The mapping is type-agnostic. cbuffer / npoint / pose / rgeo are
full user-facing temporal types and ARE in scope — covered like every
other type (PR #1075 aliases all six families = 1303). They must not be
excluded from any parity headline; an upstream/audit note that "defers" or
"jointly excludes" them is a known error being corrected — encoded here as
the in-scope rule, with a test guarding against any exclusion creeping
back. trgeometry is the user-facing name; internal trgeo_ is not
normalized.

Provenance

Discussion MobilityDB#861 · RFC #920 (doc/rfc/sql-portability/README.md,
branch rfc/sql-portability) · native in MobilityDB#1075 · manual chapter
MobilityDB#1078. Single clean commit, no AI attribution.

@Nyuke235
Copy link
Copy Markdown
Collaborator

The design is clean and the "no C-symbol guessing" stance is the right call. A few questions / nits before approving:

  1. (must-fix) test_portable.py asserts substring matches on scope.note, that's a refactor hazard. Could the deferral-is-error intent be encoded as a structured flag (e.g. scope.deferralIsError: true) and tested on that instead?

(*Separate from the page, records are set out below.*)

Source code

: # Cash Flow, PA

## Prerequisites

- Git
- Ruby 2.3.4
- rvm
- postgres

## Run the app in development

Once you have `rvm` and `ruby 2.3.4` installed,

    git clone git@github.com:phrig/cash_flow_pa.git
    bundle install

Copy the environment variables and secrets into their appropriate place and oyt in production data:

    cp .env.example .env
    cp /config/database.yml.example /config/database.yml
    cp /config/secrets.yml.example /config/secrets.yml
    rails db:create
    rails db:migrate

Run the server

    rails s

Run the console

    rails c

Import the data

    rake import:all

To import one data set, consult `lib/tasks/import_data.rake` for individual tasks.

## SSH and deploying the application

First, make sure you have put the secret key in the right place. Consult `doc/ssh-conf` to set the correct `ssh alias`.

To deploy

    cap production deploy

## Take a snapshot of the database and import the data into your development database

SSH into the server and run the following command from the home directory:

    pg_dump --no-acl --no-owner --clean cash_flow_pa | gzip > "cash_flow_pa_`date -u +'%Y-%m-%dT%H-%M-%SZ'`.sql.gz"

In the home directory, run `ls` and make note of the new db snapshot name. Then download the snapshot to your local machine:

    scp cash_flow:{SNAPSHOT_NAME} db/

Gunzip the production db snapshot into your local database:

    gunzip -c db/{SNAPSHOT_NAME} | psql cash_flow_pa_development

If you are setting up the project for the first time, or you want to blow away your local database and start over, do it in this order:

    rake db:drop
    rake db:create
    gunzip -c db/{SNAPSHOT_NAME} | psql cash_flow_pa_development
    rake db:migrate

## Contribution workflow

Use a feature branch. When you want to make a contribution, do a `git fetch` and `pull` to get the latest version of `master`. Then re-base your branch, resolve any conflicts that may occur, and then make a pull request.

  2. (should-fix) alreadyCanonical mixes two entry shapes ({family, pattern} vs {functions}). Every downstream codegen will have to discriminate. Worth unifying as {kind: "family", ...} / {kind: "functions", ...}?

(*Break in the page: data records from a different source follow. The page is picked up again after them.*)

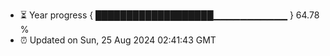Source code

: - ⏳ Year progress { ███████████████████▁▁▁▁▁▁▁▁▁▁▁ } 64.78 %
- ⏰ Updated on Sun, 25 Aug 2024 02:41:43 GMT

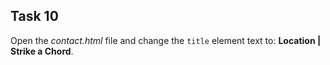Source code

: ## Task 10
Open the *contact.html* file and change the `title` element text to: **Location | Strike a Chord**.
 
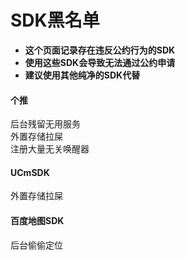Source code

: # SDK黑名单  
* **这个页面记录存在违反公约行为的SDK**  
* **使用这些SDK会导致无法通过公约申请**  
* **建议使用其他纯净的SDK代替**  
  
#### 个推  
后台残留无用服务  
外置存储拉屎  
注册大量无关唤醒器  
  
#### UCmSDK  
外置存储拉屎  
  
#### 百度地图SDK  
后台偷偷定位  




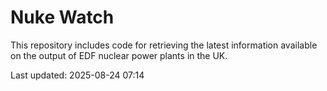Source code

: # Nuke Watch

This repository includes code for retrieving the latest information available on the output of EDF nuclear power plants in the UK.

Last updated: 2025-08-24 07:14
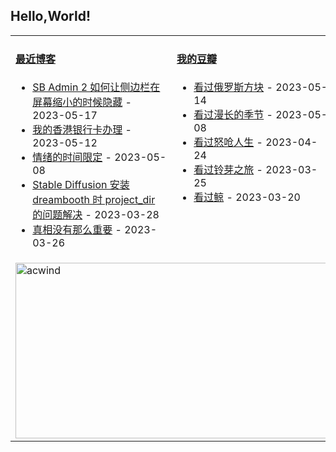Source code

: ## Hello,World!

<table width="95%">
<tr>
<td valign="top" width="50%">

#### <a href="https://blog.acwinds.com" target="_blank">最近博客</a>

<!-- blog starts -->
* <a href='https://blog.acwinds.com/%E4%BB%A3%E7%A0%81%E4%BA%BA%E7%94%9F/2023/05/17/autohide-sbadmin-sidebar.html' target='_blank'>SB Admin 2 如何让侧边栏在屏幕缩小的时候隐藏</a> - 2023-05-17
* <a href='https://blog.acwinds.com/%E5%BF%83%E6%83%85%E9%9A%8F%E7%AC%94/2023/05/12/hk-card.html' target='_blank'>我的香港银行卡办理</a> - 2023-05-12
* <a href='https://blog.acwinds.com/%E5%BF%83%E6%83%85%E9%9A%8F%E7%AC%94/2023/05/08/Time-limit-of-emotions.html' target='_blank'>情绪的时间限定</a> - 2023-05-08
* <a href='https://blog.acwinds.com/ai%E4%B9%8B%E5%85%89/2023/03/28/Dreambooth-Install-Issue.html' target='_blank'>Stable Diffusion 安装 dreambooth 时 project_dir 的问题解决</a> - 2023-03-28
* <a href='https://blog.acwinds.com/%E7%BE%8E%E5%89%A7%E7%AC%94%E8%AE%B0/2023/03/26/Real-Or-Not.html' target='_blank'>真相没有那么重要</a> - 2023-03-26
<!-- blog ends -->
</td>

<td valign="top" width="50%">
 
#### <a href="https://www.douban.com/people/140078908/" target="_blank">我的豆瓣</a>

<!-- douban starts -->
* <a href='http://movie.douban.com/subject/26087471/' target='_blank'>看过俄罗斯方块</a> - 2023-05-14
* <a href='http://movie.douban.com/subject/35588177/' target='_blank'>看过漫长的季节</a> - 2023-05-08
* <a href='http://movie.douban.com/subject/35413042/' target='_blank'>看过怒呛人生</a> - 2023-04-24
* <a href='http://movie.douban.com/subject/35371261/' target='_blank'>看过铃芽之旅</a> - 2023-03-25
* <a href='http://movie.douban.com/subject/35312421/' target='_blank'>看过鲸</a> - 2023-03-20
<!-- douban ends -->


</td>

</tr>
 <tr><td colspan="2"><a target="_blank" href="https://trakt.tv/users/acwind"><img width="500" height="281" alt="acwind" src="https://widgets.trakt.tv/users/1f712e5c320ac20984774069f2b6daa7/watched/fanart2@2x.jpg" /></a></td></tr>
  
</table>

  3. (nice-to-have) JSON Schema for meta/portable-aliases.json would catch shape regressions earlier than the unit tests.

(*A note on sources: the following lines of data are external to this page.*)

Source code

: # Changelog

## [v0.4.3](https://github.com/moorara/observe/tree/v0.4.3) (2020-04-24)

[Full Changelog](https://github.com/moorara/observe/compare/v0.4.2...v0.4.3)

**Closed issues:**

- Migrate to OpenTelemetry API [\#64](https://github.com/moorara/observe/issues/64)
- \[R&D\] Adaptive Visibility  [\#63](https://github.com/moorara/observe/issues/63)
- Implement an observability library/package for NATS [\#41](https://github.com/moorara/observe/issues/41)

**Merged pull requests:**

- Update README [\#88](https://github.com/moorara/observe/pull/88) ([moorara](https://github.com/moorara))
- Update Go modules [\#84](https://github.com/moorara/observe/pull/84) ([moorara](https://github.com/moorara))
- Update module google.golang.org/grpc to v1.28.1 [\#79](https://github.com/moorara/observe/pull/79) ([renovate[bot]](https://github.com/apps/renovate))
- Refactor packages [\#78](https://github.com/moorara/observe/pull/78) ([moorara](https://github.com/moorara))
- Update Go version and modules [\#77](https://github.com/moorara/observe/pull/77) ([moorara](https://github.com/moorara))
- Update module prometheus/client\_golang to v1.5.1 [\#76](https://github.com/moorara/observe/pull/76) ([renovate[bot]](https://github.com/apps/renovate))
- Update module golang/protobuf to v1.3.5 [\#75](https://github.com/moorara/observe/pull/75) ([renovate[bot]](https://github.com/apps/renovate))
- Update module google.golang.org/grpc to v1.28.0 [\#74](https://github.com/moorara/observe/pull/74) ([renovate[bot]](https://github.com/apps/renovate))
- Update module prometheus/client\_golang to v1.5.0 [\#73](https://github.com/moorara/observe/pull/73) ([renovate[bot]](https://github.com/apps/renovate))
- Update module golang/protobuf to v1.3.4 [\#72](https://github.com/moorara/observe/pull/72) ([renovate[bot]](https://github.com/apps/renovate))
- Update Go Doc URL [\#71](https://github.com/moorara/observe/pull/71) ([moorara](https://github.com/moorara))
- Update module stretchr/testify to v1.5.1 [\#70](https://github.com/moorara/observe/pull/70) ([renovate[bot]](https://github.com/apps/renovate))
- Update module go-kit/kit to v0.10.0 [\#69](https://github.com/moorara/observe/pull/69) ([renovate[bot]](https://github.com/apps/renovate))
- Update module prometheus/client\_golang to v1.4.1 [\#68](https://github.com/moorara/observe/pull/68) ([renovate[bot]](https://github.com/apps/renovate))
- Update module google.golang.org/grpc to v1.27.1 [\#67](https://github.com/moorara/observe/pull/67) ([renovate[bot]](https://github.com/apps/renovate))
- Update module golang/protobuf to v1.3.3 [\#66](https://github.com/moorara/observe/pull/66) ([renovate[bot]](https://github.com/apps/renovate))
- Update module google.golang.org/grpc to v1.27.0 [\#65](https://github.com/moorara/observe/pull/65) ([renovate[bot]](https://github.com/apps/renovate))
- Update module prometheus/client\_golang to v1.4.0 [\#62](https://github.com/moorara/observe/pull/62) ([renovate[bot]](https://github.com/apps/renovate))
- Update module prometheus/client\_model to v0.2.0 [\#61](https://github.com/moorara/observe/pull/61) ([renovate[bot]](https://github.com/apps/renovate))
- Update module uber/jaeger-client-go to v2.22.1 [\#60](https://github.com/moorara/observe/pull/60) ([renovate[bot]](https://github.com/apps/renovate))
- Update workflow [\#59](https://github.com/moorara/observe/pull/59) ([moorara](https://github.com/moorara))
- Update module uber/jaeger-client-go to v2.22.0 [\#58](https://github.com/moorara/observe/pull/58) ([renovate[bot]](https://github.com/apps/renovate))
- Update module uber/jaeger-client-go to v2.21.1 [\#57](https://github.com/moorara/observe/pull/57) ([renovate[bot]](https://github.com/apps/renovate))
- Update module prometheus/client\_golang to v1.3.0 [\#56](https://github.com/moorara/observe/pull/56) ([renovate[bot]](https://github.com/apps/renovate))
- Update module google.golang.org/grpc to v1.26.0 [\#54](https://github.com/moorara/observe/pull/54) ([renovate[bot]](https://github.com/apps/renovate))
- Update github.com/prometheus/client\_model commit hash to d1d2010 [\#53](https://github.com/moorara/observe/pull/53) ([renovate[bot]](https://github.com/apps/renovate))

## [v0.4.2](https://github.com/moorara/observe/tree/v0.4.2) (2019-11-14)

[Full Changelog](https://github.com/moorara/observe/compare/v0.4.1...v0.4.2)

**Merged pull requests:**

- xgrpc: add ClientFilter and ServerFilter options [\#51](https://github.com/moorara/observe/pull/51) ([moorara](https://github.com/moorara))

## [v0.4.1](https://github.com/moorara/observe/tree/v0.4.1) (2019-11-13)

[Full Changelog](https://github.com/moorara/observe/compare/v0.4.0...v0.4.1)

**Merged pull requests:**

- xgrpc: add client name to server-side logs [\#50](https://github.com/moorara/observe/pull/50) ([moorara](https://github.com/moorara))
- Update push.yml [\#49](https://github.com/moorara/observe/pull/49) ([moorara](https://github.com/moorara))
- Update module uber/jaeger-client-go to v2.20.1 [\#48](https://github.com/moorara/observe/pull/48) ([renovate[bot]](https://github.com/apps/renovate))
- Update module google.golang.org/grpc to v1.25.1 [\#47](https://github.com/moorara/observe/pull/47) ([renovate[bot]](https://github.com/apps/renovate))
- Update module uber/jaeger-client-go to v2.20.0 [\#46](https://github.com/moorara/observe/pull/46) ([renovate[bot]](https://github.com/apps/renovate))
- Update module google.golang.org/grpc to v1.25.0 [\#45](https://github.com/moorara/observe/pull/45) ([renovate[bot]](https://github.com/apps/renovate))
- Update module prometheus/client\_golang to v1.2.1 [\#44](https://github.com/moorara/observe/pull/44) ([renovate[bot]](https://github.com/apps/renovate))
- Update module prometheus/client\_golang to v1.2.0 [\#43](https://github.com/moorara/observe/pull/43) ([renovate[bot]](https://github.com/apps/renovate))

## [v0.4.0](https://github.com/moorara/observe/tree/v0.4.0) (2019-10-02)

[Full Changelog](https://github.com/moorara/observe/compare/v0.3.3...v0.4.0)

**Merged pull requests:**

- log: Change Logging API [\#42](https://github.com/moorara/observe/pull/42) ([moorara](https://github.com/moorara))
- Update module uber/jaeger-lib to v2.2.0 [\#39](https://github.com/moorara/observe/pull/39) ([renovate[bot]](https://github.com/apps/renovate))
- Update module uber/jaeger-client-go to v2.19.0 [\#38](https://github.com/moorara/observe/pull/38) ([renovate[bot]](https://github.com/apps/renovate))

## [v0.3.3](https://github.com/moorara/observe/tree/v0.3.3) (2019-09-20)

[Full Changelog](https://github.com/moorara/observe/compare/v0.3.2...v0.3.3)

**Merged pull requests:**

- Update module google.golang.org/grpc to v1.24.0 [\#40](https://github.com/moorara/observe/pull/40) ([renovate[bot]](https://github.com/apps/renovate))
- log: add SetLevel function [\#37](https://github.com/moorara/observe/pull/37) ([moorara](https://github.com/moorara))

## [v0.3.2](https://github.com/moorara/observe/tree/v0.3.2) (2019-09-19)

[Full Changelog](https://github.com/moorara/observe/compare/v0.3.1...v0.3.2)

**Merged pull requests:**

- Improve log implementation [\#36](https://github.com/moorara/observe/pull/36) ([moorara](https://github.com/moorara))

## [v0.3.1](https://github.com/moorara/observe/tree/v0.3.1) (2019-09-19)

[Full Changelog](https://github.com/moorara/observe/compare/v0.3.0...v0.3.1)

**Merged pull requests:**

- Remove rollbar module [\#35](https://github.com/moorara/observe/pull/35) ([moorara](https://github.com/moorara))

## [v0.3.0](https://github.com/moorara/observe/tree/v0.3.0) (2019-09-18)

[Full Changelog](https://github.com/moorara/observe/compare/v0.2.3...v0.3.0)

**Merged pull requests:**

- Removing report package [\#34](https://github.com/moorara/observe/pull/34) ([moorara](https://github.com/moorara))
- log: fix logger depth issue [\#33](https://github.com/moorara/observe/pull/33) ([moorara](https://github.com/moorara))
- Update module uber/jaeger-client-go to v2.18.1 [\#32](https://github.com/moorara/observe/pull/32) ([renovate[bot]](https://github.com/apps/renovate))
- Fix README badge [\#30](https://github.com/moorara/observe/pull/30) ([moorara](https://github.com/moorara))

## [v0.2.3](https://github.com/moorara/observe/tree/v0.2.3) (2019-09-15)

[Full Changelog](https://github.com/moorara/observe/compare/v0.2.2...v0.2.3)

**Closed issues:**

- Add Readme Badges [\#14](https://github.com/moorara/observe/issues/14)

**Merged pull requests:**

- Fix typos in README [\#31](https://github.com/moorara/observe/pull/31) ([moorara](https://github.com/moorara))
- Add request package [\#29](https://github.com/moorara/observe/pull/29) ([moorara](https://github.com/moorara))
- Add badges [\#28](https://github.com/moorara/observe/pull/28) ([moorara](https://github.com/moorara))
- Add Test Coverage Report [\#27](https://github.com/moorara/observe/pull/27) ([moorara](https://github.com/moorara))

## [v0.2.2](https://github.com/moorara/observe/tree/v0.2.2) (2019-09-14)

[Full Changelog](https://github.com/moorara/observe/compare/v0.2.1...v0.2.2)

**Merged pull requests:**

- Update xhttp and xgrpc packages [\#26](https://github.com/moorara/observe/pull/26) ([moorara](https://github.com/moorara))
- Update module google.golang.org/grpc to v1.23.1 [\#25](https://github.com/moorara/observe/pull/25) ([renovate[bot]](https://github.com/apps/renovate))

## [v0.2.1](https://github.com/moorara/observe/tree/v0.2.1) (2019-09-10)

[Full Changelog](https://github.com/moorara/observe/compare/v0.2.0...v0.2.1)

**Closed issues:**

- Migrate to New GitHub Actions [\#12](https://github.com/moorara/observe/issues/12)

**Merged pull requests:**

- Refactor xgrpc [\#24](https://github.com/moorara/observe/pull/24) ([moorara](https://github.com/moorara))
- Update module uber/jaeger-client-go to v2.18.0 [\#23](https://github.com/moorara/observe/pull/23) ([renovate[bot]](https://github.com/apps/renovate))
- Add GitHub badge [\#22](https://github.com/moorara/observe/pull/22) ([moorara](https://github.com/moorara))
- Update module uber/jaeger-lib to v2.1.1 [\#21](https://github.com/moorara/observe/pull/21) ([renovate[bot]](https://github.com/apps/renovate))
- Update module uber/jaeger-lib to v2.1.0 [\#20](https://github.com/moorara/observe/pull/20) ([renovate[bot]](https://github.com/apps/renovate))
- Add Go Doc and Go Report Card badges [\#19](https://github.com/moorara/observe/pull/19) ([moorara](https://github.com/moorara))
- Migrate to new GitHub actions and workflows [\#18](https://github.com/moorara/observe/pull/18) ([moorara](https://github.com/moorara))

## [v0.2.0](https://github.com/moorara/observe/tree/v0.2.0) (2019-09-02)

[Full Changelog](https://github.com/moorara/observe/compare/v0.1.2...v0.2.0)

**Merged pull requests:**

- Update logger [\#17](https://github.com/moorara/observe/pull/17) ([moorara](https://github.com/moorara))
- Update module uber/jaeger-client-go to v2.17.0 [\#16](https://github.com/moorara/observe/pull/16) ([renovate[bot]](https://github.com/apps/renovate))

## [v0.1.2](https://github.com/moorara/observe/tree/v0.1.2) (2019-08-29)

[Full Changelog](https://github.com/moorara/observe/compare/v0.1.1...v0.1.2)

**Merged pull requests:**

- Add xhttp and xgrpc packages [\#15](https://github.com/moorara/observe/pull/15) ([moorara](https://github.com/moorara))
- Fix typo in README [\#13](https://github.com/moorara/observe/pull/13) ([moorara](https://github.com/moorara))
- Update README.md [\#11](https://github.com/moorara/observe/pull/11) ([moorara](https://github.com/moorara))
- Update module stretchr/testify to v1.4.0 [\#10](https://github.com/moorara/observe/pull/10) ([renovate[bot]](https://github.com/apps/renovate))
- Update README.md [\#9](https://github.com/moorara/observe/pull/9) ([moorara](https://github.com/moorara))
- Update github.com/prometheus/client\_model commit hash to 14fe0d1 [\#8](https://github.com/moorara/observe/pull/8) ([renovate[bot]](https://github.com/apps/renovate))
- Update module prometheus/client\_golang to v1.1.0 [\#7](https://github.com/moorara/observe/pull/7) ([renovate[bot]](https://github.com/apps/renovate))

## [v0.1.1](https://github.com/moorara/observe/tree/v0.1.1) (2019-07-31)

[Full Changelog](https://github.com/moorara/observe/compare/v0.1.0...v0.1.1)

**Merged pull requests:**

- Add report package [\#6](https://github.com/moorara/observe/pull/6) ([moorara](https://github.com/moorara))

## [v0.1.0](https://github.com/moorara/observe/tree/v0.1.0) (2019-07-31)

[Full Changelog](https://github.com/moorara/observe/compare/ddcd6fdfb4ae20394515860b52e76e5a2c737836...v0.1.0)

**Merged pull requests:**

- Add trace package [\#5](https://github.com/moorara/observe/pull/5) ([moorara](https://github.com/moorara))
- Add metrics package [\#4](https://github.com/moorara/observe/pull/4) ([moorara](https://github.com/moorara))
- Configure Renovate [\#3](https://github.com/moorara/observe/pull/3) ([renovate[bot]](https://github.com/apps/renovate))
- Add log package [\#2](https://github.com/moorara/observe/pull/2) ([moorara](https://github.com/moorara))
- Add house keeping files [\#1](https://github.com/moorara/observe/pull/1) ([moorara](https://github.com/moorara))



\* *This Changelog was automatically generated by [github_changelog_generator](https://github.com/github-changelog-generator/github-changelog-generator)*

  4. (nice-to-have) Could portable_parity.py move under parser/ or tools/ to keep the repo root clean, mirroring parser/portable.py?

  5. (question) alreadyCanonical isn't cross-referenced against catalog.functions, only its pattern strings are asserted. If an ever_* rename happens upstream, this audit won't catch it. Intentional?

  6. (question) scope.note formulates a constraint on consumer repos ("must NOT be excluded from any parity headline"). Is that mirrored in the CI of PyMEOS / JMEOS / MEOS.NET / MEOS.js, or only stated here? The catalog can guard itself but can't prevent downstream deferrals.

  7. (downstream check) Adding a new top-level key portableAliases is non-breaking for any consumer that iterates only on functions/structs/ enums. Worth a quick test across the bindings' codegens before merging, happy to verify the MEOS.js side.

…ruth

Adds meta/portable-aliases.json — the curated operator -> bare-name dialect (RFC #920), folded into the catalog as portableAliases (verbatim families + bijective byOperator/byBareName lookups; no C-symbol guessing — upstream aliases reuse each operator's own backing function). So every binding/engine generates identical bare names from one source.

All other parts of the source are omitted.